* **What to do**:
Please say how many lines of the entries below contain the word "dato", and leave out everything else.

————————

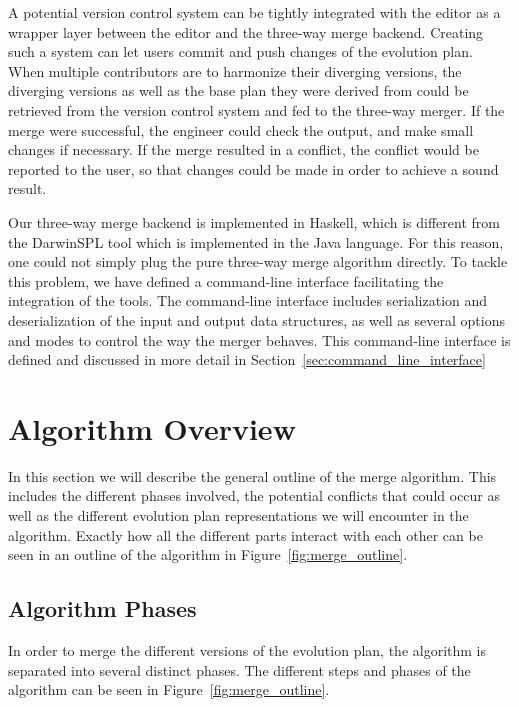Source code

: \documentclass[a4paper,english]{ifimaster}
\begin{document}
A potential version control system can be tightly integrated with the editor as a wrapper layer between the editor and the three-way merge backend. Creating such a system can let users commit and push changes of the evolution plan. When multiple contributors are to harmonize their diverging versions, the diverging versions as well as the base plan they were derived from could be retrieved from the version control system and fed to the three-way merger. If the merge were successful, the engineer could check the output, and make small changes if necessary. If the merge resulted in a conflict, the conflict would be reported to the user, so that changes could be made in order to achieve a sound result.

Our three-way merge backend is implemented in Haskell, which is different from the DarwinSPL tool which is implemented in the Java language. For this reason, one could not simply plug the pure three-way merge algorithm directly. To tackle this problem, we have defined a command-line interface facilitating the integration of the tools. The command-line interface includes serialization and deserialization of the input and output data structures, as well as several options and modes to control the way the merger behaves. This command-line interface is defined and discussed in more detail in Section~\vref{sec:command_line_interface}

\section{Algorithm Overview}%
\label{sec:algorithm_overview}

In this section we will describe the general outline of the merge algorithm. This includes the different phases involved, the potential conflicts that could occur as well as the different evolution plan representations we will encounter in the algorithm. Exactly how all the different parts interact with each other can be seen in an outline of the algorithm in Figure~\vref{fig:merge_outline}.

\subsection{Algorithm Phases}%
\label{sub:algorithm_phases}

In order to merge the different versions of the evolution plan, the algorithm is separated into several distinct phases. The different steps and phases of the algorithm can be seen in Figure~\ref{fig:merge_outline}.
\end{document}
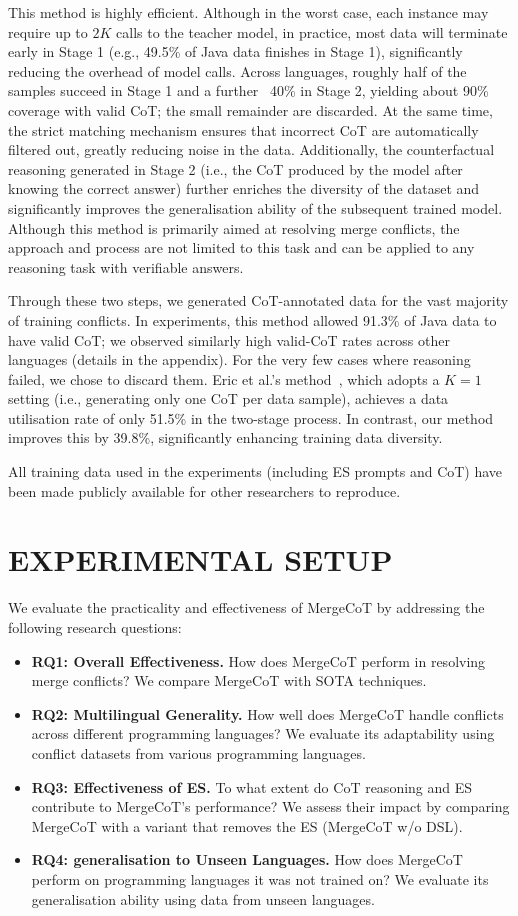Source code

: \documentclass[sigconf,review,anonymous]{acmart}
\begin{document}
This method is highly efficient. Although in the worst case, each instance may require up to $2K$ calls to the teacher model, in practice, most data will terminate early in Stage 1 (e.g., 49.5\% of Java data finishes in Stage 1), significantly reducing the overhead of model calls. Across languages, roughly half of the samples succeed in Stage 1 and a further ~40\% in Stage 2, yielding about 90\% coverage with valid CoT; the small remainder are discarded. At the same time, the strict matching mechanism ensures that incorrect CoT are automatically filtered out, greatly reducing noise in the data. 
Additionally, the counterfactual reasoning generated in Stage 2 (i.e., the CoT produced by the model after knowing the correct answer) further enriches the diversity of the dataset and significantly improves the generalisation ability of the subsequent trained model. 
Although this method is primarily aimed at resolving merge conflicts, the approach and process are not limited to this task and can be applied to any reasoning task with verifiable answers.

Through these two steps, we generated CoT-annotated data for the vast majority of training conflicts. In experiments, this method allowed 91.3\% of Java data to have valid CoT; we observed similarly high valid-CoT rates across other languages (details in the appendix). For the very few cases where reasoning failed, we chose to discard them. Eric et al.’s method~\cite{star}, which adopts a $K=1$ setting (i.e., generating only one CoT per data sample), achieves a data utilisation rate of only 51.5\% in the two-stage process. In contrast, our method improves this by 39.8\%, significantly enhancing training data diversity.

All training data used in the experiments (including ES prompts and CoT) have been made publicly available for other researchers to reproduce.


\section{EXPERIMENTAL SETUP}

We evaluate the practicality and effectiveness of MergeCoT by addressing the following research questions:
\begin{itemize}
    \item \textbf{RQ1: Overall Effectiveness.} How does MergeCoT perform in resolving merge conflicts? We compare MergeCoT with SOTA techniques.
    \item \textbf{RQ2: Multilingual Generality.} How well does MergeCoT handle conflicts across different programming languages? We evaluate its adaptability using conflict datasets from various programming languages.
    \item \textbf{RQ3: Effectiveness of ES.} To what extent do CoT reasoning and ES contribute to MergeCoT’s performance? We assess their impact by comparing MergeCoT with a variant that removes the ES (MergeCoT w/o DSL).
    \item \textbf{RQ4: generalisation to Unseen Languages.} How does MergeCoT perform on programming languages it was not trained on? We evaluate its generalisation ability using data from unseen languages.
\end{itemize}
\end{document}
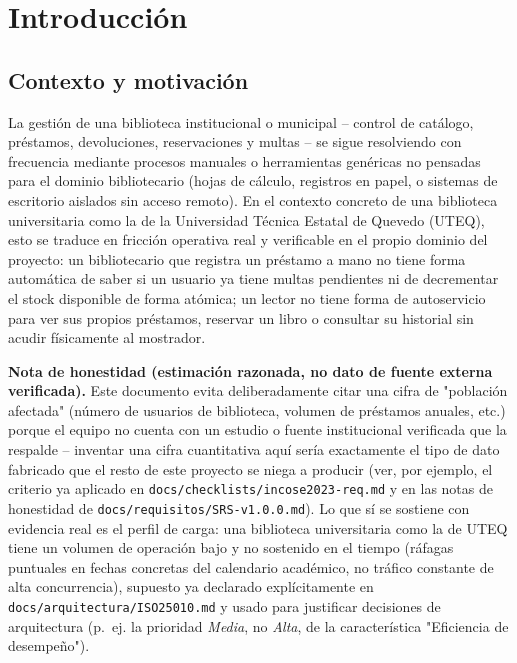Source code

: \chapter{Introducción}
\label{cap:introduccion}

\section{Contexto y motivación}

La gestión de una biblioteca institucional o municipal -- control de
catálogo, préstamos, devoluciones, reservaciones y multas -- se sigue
resolviendo con frecuencia mediante procesos manuales o herramientas
genéricas no pensadas para el dominio bibliotecario (hojas de cálculo,
registros en papel, o sistemas de escritorio aislados sin acceso
remoto). En el contexto concreto de una biblioteca universitaria como la
de la Universidad Técnica Estatal de Quevedo (UTEQ), esto se traduce en
fricción operativa real y verificable en el propio dominio del
proyecto: un bibliotecario que registra un préstamo a mano no tiene
forma automática de saber si un usuario ya tiene multas pendientes ni de
decrementar el stock disponible de forma atómica; un lector no tiene
forma de autoservicio para ver sus propios préstamos, reservar un libro
o consultar su historial sin acudir físicamente al mostrador.

\textbf{Nota de honestidad (estimación razonada, no dato de fuente
externa verificada).} Este documento evita deliberadamente citar una
cifra de "población afectada" (número de usuarios de biblioteca,
volumen de préstamos anuales, etc.) porque el equipo no cuenta con un
estudio o fuente institucional verificada que la respalde -- inventar
una cifra cuantitativa aquí sería exactamente el tipo de dato fabricado
que el resto de este proyecto se niega a producir (ver, por ejemplo, el
criterio ya aplicado en \texttt{docs/checklists/incose2023-req.md} y en
las notas de honestidad de \texttt{docs/requisitos/SRS-v1.0.0.md}). Lo
que sí se sostiene con evidencia real es el perfil de carga: una
biblioteca universitaria como la de UTEQ tiene un volumen de operación
bajo y no sostenido en el tiempo (ráfagas puntuales en fechas concretas
del calendario académico, no tráfico constante de alta concurrencia),
supuesto ya declarado explícitamente en
\texttt{docs/arquitectura/ISO25010.md} y usado para justificar
decisiones de arquitectura (p.~ej. la prioridad \emph{Media}, no
\emph{Alta}, de la característica "Eficiencia de desempeño").

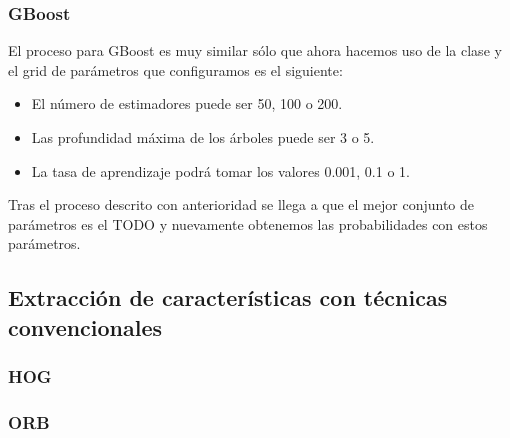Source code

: \subsubsection{GBoost}

El proceso para GBoost es muy similar sólo que ahora hacemos uso de la clase  y el grid de parámetros que configuramos es el siguiente:

\begin{itemize}
\item El número de estimadores puede ser 50, 100 o 200.
\item Las profundidad máxima de los árboles puede ser 3 o 5.
\item La tasa de aprendizaje podrá tomar los valores 0.001, 0.1 o 1.
\end{itemize}

Tras el proceso descrito con anterioridad se llega a que el mejor conjunto de parámetros es el TODO y nuevamente obtenemos las probabilidades con estos parámetros.

\subsection{Extracción de características con técnicas convencionales}

\subsubsection{HOG}

\subsubsection{ORB}
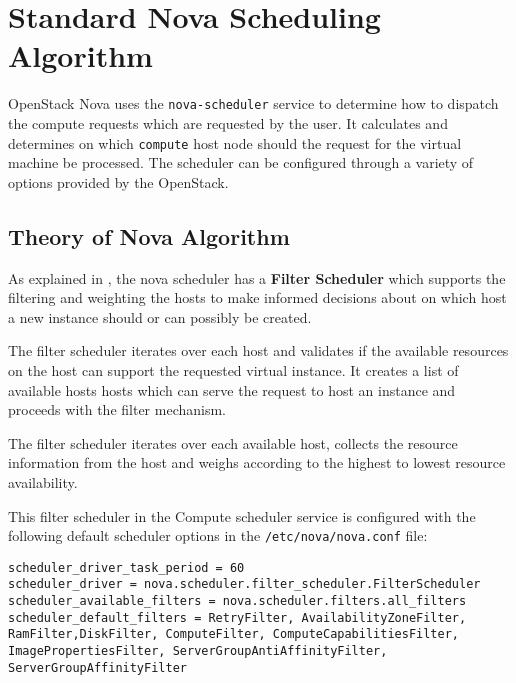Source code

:
\chapter{Standard Nova Scheduling Algorithm}\label{ch:novaalgorithm}

OpenStack Nova uses the \verb|nova-scheduler| service to determine how to dispatch the compute requests which are requested by the user.
It calculates and determines on which \verb|compute| host node should the request for the virtual machine be processed.
The scheduler can be configured through a variety of options provided by the OpenStack.


\section{Theory of Nova Algorithm}\label{sec:novaalgorithmtheory}

As explained in , the nova scheduler has a \textbf{Filter Scheduler} which supports the filtering and weighting the hosts to make informed decisions about on which host a new instance should or can possibly be created.

The filter scheduler iterates over each host and validates if the available resources on the host can support the requested virtual instance.
It creates a list of available hosts hosts which can serve the request to host an instance and proceeds with the filter mechanism.

The filter scheduler iterates over each available host, collects the resource information from the host and weighs according to the highest to lowest resource availability.

This filter scheduler in the Compute scheduler service is configured with the following default scheduler options in the \verb|/etc/nova/nova.conf| file:

\begin{lstlisting}[frame=single]
scheduler_driver_task_period = 60
scheduler_driver = nova.scheduler.filter_scheduler.FilterScheduler
scheduler_available_filters = nova.scheduler.filters.all_filters
scheduler_default_filters = RetryFilter, AvailabilityZoneFilter, RamFilter,DiskFilter, ComputeFilter, ComputeCapabilitiesFilter, ImagePropertiesFilter, ServerGroupAntiAffinityFilter, ServerGroupAffinityFilter
\end{lstlisting}

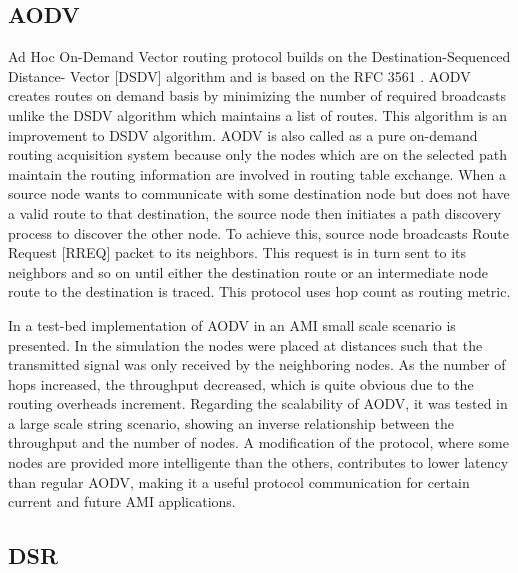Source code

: \documentclass[11pt,final,onecolumn]{IEEEtran}
\begin{document}
\subsection{AODV}\label{aodv}

Ad Hoc On-Demand Vector routing protocol builds on the Destination-Sequenced Distance- Vector [DSDV] algorithm and is based on the RFC 3561 \cite{Perkins2003} . AODV creates routes on demand basis by minimizing the number of required broadcasts unlike the DSDV algorithm which maintains a list of routes. This algorithm is an improvement to DSDV algorithm. AODV  is also called as a pure on-demand routing acquisition system because only the nodes  which are on the selected path maintain the routing information are involved in routing  table exchange.  When a source node wants to communicate with some destination node but does not have a valid route to that destination, the source node then initiates a path discovery process to discover the other node. To achieve this, source node broadcasts Route Request [RREQ] packet to its neighbors. This request is in turn sent to its neighbors and so on until either the destination route or an intermediate node route to the destination is traced. This protocol uses hop count as routing metric.

In \cite{Toimoor2013} a test-bed implementation of AODV in an AMI small scale scenario is presented. In the simulation the nodes were placed at distances such that the transmitted signal was only received by the neighboring nodes. As the number of hops increased, the throughput decreased, which is quite obvious due to the routing overheads increment. Regarding the scalability of AODV, it was tested in a large scale string scenario, showing an inverse relationship between the throughput and the number of nodes. A modification of the protocol, where some nodes are provided more intelligente than the others, contributes to lower latency than regular AODV, making it a useful protocol communication for certain current and future AMI applications.


\subsection{DSR}\label{dsr}
\end{document}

————————

* **Solution for this problem**:
2